Your task:
Among the entries that follow, find every line with the word "response" and list it.

(Records from a data source)
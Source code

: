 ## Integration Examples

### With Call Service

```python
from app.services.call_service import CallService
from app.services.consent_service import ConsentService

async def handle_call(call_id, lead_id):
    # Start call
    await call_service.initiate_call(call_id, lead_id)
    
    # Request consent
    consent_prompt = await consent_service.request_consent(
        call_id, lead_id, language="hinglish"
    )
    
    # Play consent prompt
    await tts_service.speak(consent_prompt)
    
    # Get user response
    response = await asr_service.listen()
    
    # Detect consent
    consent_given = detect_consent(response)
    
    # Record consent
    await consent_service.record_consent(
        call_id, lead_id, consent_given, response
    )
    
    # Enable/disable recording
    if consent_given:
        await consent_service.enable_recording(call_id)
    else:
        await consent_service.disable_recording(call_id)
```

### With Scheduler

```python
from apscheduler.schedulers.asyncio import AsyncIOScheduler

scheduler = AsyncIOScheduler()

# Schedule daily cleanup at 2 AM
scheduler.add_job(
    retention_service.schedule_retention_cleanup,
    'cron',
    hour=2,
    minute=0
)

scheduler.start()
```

==

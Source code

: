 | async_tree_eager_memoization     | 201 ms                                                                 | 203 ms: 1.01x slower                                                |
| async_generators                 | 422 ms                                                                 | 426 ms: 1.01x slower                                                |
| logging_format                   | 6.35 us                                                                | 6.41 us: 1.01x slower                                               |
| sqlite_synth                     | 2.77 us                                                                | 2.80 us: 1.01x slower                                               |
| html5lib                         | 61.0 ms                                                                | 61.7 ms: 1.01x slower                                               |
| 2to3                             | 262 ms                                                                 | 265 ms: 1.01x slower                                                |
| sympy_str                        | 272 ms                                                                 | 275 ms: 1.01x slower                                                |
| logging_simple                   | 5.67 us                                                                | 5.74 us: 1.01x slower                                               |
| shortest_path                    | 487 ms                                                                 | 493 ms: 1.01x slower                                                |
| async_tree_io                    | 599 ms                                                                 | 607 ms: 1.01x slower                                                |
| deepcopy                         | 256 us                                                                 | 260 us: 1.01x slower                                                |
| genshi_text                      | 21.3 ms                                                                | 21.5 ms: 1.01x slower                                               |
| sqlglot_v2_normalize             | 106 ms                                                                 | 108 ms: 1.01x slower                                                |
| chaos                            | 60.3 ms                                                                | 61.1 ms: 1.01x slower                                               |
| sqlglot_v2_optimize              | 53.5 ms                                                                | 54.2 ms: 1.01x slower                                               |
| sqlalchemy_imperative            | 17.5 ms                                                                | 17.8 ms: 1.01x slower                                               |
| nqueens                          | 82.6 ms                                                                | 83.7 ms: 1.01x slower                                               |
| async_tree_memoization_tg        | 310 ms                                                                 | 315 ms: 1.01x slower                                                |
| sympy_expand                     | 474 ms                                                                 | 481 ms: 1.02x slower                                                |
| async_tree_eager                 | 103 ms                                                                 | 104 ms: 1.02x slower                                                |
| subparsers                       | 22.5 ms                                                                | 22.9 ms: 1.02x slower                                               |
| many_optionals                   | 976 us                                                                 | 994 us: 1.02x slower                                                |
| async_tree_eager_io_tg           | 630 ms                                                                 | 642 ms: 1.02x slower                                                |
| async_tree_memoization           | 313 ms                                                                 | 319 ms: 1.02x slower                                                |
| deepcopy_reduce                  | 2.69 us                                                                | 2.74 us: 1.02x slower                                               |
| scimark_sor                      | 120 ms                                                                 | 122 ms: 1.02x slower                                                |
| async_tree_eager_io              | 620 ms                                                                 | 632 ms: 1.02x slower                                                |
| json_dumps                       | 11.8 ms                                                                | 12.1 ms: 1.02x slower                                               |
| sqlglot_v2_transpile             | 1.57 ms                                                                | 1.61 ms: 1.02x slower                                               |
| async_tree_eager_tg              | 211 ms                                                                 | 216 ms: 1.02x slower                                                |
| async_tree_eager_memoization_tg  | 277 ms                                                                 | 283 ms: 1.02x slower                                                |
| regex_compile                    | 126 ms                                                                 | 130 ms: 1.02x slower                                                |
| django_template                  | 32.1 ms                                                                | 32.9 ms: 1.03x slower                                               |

Exercise result:
    # Get user response
    response = await asr_service.listen()
    consent_given = detect_consent(response)
        call_id, lead_id, consent_given, response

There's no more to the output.